__EXERCISE DETAILS__
What follows is a block of records; restate each one word for word.

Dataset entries
Content starts

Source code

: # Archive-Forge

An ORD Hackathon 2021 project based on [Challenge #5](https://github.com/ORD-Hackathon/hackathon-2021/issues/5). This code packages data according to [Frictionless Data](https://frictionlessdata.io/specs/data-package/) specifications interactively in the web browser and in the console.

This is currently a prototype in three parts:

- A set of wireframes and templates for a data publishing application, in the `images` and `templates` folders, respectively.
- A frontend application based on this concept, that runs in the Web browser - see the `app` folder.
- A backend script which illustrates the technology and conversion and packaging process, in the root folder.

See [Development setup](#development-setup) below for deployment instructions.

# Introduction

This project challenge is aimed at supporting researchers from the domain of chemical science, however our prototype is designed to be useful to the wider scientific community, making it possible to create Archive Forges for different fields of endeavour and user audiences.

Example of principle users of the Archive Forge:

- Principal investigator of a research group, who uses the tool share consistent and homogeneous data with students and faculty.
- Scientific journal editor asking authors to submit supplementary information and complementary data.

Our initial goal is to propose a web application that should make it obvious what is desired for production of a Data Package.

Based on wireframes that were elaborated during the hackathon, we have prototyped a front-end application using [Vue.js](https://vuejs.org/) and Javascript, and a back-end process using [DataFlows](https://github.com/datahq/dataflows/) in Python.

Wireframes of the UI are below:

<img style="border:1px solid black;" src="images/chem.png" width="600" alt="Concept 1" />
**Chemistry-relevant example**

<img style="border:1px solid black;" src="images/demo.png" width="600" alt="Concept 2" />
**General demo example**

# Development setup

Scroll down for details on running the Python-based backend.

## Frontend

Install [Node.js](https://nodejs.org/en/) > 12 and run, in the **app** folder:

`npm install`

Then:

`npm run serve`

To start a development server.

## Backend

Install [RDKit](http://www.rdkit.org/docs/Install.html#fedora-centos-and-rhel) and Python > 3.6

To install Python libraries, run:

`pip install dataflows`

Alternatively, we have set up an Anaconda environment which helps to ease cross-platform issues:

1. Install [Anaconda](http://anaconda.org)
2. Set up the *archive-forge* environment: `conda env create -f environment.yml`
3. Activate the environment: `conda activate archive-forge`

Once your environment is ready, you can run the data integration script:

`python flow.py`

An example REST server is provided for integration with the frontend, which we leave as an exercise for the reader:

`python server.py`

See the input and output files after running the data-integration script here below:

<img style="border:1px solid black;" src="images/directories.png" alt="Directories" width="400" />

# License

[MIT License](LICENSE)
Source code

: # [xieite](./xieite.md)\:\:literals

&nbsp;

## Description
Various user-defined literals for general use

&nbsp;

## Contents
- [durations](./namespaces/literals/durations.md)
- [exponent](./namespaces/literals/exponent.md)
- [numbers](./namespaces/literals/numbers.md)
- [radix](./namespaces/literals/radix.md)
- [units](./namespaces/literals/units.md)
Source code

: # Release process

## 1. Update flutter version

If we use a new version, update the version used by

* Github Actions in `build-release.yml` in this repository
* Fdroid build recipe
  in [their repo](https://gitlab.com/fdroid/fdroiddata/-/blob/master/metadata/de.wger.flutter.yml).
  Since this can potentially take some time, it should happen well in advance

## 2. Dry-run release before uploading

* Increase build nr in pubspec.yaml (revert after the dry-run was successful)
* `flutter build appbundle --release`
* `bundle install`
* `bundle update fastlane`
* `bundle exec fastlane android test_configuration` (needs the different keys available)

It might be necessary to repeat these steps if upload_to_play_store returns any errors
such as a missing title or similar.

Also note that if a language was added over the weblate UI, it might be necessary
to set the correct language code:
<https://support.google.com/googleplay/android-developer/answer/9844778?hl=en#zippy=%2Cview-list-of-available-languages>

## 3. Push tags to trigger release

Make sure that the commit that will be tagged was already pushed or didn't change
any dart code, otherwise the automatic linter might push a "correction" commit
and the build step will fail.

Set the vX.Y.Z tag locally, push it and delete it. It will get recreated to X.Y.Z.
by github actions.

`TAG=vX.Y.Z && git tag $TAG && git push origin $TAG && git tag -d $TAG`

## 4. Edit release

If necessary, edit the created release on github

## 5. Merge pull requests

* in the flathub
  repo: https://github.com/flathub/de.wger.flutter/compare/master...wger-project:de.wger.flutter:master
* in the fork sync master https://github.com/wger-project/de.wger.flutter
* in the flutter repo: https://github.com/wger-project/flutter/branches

Content ends

__YOUR SOLUTION__
Source code

: # Archive-Forge

An ORD Hackathon 2021 project based on [Challenge #5](https://github.com/ORD-Hackathon/hackathon-2021/issues/5). This code packages data according to [Frictionless Data](https://frictionlessdata.io/specs/data-package/) specifications interactively in the web browser and in the console.

This is currently a prototype in three parts:

- A set of wireframes and templates for a data publishing application, in the `images` and `templates` folders, respectively.
- A frontend application based on this concept, that runs in the Web browser - see the `app` folder.
- A backend script which illustrates the technology and conversion and packaging process, in the root folder.

See [Development setup](#development-setup) below for deployment instructions.

# Introduction

This project challenge is aimed at supporting researchers from the domain of chemical science, however our prototype is designed to be useful to the wider scientific community, making it possible to create Archive Forges for different fields of endeavour and user audiences.

Example of principle users of the Archive Forge:

- Principal investigator of a research group, who uses the tool share consistent and homogeneous data with students and faculty.
- Scientific journal editor asking authors to submit supplementary information and complementary data.

Our initial goal is to propose a web application that should make it obvious what is desired for production of a Data Package.

Based on wireframes that were elaborated during the hackathon, we have prototyped a front-end application using [Vue.js](https://vuejs.org/) and Javascript, and a back-end process using [DataFlows](https://github.com/datahq/dataflows/) in Python.

Wireframes of the UI are below:

<img style="border:1px solid black;" src="images/chem.png" width="600" alt="Concept 1" />
**Chemistry-relevant example**

<img style="border:1px solid black;" src="images/demo.png" width="600" alt="Concept 2" />
**General demo example**

# Development setup

Scroll down for details on running the Python-based backend.

## Frontend

Install [Node.js](https://nodejs.org/en/) > 12 and run, in the **app** folder:

`npm install`

Then:

`npm run serve`

To start a development server.

## Backend

Install [RDKit](http://www.rdkit.org/docs/Install.html#fedora-centos-and-rhel) and Python > 3.6

To install Python libraries, run:

`pip install dataflows`

Alternatively, we have set up an Anaconda environment which helps to ease cross-platform issues:

1. Install [Anaconda](http://anaconda.org)
2. Set up the *archive-forge* environment: `conda env create -f environment.yml`
3. Activate the environment: `conda activate archive-forge`

Once your environment is ready, you can run the data integration script:

`python flow.py`

An example REST server is provided for integration with the frontend, which we leave as an exercise for the reader:

`python server.py`

See the input and output files after running the data-integration script here below:

<img style="border:1px solid black;" src="images/directories.png" alt="Directories" width="400" />

# License

[MIT License](LICENSE)
Source code

: # [xieite](./xieite.md)\:\:literals

&nbsp;

## Description
Various user-defined literals for general use

&nbsp;

## Contents
- [durations](./namespaces/literals/durations.md)
- [exponent](./namespaces/literals/exponent.md)
- [numbers](./namespaces/literals/numbers.md)
- [radix](./namespaces/literals/radix.md)
- [units](./namespaces/literals/units.md)
Source code

: # Release process

## 1. Update flutter version

If we use a new version, update the version used by

* Github Actions in `build-release.yml` in this repository
* Fdroid build recipe
  in [their repo](https://gitlab.com/fdroid/fdroiddata/-/blob/master/metadata/de.wger.flutter.yml).
  Since this can potentially take some time, it should happen well in advance

## 2. Dry-run release before uploading

* Increase build nr in pubspec.yaml (revert after the dry-run was successful)
* `flutter build appbundle --release`
* `bundle install`
* `bundle update fastlane`
* `bundle exec fastlane android test_configuration` (needs the different keys available)

It might be necessary to repeat these steps if upload_to_play_store returns any errors
such as a missing title or similar.

Also note that if a language was added over the weblate UI, it might be necessary
to set the correct language code:
<https://support.google.com/googleplay/android-developer/answer/9844778?hl=en#zippy=%2Cview-list-of-available-languages>

## 3. Push tags to trigger release

Make sure that the commit that will be tagged was already pushed or didn't change
any dart code, otherwise the automatic linter might push a "correction" commit
and the build step will fail.

Set the vX.Y.Z tag locally, push it and delete it. It will get recreated to X.Y.Z.
by github actions.

`TAG=vX.Y.Z && git tag $TAG && git push origin $TAG && git tag -d $TAG`

## 4. Edit release

If necessary, edit the created release on github

## 5. Merge pull requests

* in the flathub
  repo: https://github.com/flathub/de.wger.flutter/compare/master...wger-project:de.wger.flutter:master
* in the fork sync master https://github.com/wger-project/de.wger.flutter
* in the flutter repo: https://github.com/wger-project/flutter/branches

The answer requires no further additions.